STORED DATA START

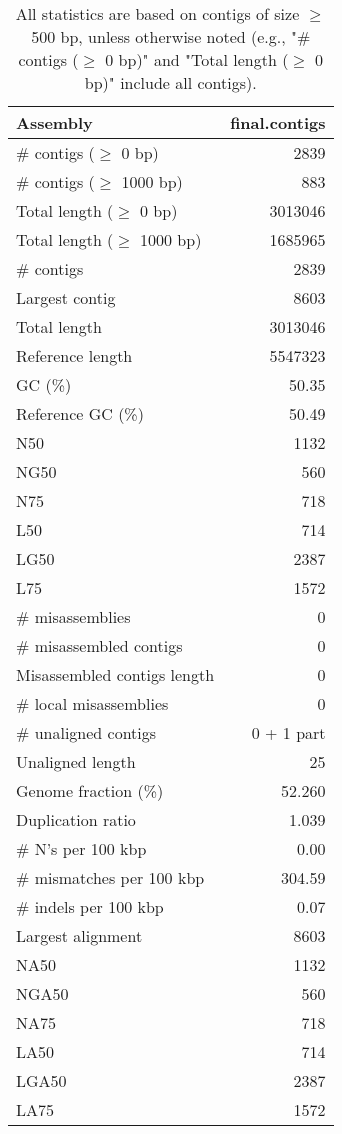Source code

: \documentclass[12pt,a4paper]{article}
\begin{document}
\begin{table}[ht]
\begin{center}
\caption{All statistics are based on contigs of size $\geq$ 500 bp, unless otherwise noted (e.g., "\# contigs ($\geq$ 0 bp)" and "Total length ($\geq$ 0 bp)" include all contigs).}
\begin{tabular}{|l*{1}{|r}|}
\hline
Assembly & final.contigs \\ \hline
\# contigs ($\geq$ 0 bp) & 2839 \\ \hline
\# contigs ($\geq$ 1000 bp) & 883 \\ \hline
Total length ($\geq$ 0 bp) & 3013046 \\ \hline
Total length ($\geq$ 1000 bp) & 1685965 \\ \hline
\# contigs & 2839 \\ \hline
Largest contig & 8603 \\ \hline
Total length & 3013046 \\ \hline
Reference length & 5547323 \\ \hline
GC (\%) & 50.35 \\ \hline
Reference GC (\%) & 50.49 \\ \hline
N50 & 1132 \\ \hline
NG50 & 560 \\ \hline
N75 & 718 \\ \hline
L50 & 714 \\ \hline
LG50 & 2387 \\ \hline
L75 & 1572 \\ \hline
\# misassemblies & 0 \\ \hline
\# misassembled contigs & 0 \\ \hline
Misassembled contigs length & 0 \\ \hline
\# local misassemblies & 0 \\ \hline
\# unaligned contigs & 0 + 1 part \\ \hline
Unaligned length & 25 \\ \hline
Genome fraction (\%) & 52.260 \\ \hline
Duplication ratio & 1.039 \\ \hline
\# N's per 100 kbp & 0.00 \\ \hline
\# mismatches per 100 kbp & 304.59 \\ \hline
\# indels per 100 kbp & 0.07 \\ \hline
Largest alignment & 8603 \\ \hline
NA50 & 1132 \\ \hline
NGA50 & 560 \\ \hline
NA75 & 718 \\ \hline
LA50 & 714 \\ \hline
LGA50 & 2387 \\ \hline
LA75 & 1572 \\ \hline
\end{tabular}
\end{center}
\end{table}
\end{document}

STORED DATA END

Where does the word "Total" appear in the records above? Return every line that holds it.

*RESPONSE FOR THIS EXERCISE*:
\caption{All statistics are based on contigs of size $\geq$ 500 bp, unless otherwise noted (e.g., "\# contigs ($\geq$ 0 bp)" and "Total length ($\geq$ 0 bp)" include all contigs).}
Total length ($\geq$ 0 bp) & 3013046 \\ \hline
Total length ($\geq$ 1000 bp) & 1685965 \\ \hline
Total length & 3013046 \\ \hline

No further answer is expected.